When a hydrogen atom emits a photon of energy $12.09 \,eV$,its orbital angular momentum changes by (where $h$ is Planck's constant)

The radius of the innermost electron orbit of a hydrogen atom is $5.3 \times 10^{-11} \;m$. What are the radii of the $n=2$ and $n=3$ orbits?

The potential energy of a proton and an electron in a hydrogen atom is given by $V = V_0 \ln \left( \frac{r}{r_0} \right)$,where $r_0$ is a constant. Assuming the system follows the Bohr model,find the relationship between the radius $r_n$ and the principal quantum number $n$.

If the energy of a hydrogen atom in the $n^{th}$ orbit is ${E_n}$,then the energy in the $n^{th}$ orbit of a singly ionized helium atom will be:

In the Bohr model of the hydrogen atom,the force on the electron is proportional to which power of the principal quantum number $n$?

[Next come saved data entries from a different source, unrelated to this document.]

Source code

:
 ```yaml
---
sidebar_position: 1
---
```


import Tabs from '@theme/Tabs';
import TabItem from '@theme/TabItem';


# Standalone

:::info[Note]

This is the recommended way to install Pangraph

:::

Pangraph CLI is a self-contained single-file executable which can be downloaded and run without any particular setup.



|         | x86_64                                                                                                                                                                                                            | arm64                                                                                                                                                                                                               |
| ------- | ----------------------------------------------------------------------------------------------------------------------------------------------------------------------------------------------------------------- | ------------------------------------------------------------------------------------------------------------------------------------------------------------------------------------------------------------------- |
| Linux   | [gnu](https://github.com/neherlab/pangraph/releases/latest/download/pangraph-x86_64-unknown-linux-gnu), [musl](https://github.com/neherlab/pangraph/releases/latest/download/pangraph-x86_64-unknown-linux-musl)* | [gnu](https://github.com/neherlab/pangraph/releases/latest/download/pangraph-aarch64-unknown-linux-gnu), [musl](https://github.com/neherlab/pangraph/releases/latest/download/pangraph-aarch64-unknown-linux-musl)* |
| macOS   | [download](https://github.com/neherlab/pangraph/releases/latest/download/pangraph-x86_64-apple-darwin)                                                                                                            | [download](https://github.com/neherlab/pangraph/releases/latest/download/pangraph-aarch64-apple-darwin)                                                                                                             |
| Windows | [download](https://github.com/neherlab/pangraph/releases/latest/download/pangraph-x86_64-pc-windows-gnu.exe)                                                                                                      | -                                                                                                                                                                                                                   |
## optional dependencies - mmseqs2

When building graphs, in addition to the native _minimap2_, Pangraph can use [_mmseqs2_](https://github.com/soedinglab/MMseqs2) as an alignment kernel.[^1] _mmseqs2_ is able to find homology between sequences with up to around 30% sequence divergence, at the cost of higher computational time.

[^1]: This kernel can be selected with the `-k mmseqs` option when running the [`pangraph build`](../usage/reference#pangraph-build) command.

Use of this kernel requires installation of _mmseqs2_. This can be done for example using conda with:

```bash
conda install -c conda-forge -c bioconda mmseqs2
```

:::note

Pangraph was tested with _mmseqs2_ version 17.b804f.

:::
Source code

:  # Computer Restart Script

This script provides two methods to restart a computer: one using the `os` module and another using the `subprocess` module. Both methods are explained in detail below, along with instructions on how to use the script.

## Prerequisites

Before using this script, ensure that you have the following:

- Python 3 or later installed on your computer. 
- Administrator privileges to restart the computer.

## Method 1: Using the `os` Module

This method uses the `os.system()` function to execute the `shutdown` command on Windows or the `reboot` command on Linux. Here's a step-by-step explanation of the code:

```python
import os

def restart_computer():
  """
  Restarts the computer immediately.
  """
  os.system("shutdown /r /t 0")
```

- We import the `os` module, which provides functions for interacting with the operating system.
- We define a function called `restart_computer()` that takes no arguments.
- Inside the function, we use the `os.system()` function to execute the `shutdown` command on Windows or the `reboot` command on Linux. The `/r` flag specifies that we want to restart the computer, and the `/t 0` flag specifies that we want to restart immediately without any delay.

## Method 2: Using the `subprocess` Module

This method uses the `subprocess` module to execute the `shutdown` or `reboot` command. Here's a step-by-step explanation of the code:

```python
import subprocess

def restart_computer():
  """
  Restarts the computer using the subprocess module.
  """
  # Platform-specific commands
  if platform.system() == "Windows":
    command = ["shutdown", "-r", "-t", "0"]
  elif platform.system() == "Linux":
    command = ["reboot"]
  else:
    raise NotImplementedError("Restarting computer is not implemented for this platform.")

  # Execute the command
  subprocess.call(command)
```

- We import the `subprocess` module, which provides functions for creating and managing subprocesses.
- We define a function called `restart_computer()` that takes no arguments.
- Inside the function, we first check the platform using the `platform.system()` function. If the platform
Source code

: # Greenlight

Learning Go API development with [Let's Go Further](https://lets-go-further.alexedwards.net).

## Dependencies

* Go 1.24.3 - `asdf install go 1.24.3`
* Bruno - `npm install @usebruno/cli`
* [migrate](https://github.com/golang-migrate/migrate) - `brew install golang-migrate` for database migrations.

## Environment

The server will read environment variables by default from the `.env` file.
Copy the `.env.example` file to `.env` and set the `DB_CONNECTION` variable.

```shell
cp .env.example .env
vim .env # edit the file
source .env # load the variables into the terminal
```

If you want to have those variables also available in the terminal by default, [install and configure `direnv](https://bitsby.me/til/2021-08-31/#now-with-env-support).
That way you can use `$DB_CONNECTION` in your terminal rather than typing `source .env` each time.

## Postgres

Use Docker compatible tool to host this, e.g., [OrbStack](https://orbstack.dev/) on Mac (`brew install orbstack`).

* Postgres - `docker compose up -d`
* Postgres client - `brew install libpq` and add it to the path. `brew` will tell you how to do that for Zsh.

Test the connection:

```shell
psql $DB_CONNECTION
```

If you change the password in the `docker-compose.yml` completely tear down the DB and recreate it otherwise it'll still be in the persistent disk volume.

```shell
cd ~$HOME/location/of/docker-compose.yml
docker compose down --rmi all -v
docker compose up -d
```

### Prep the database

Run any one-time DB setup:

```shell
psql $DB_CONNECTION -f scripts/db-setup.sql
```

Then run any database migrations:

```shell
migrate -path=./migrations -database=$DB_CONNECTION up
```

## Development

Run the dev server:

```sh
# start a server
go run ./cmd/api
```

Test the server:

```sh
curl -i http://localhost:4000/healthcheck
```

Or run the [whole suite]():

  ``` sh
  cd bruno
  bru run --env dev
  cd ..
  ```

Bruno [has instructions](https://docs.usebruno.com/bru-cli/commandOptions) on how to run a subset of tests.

In a hydrogen atom,the electron and proton are bound at a distance of about $0.53 \; \mathring{A}$.
$(a)$ Estimate the potential energy of the system in $eV$,taking the zero of the potential energy at infinite separation of the electron from the proton.
$(b)$ What is the minimum work required to free the electron,given that its kinetic energy in the orbit is half the magnitude of potential energy obtained in $(a)$?
$(c)$ What are the answers to $(a)$ and $(b)$ above if the zero of potential energy is taken at $1.06 \; \mathring{A}$ separation?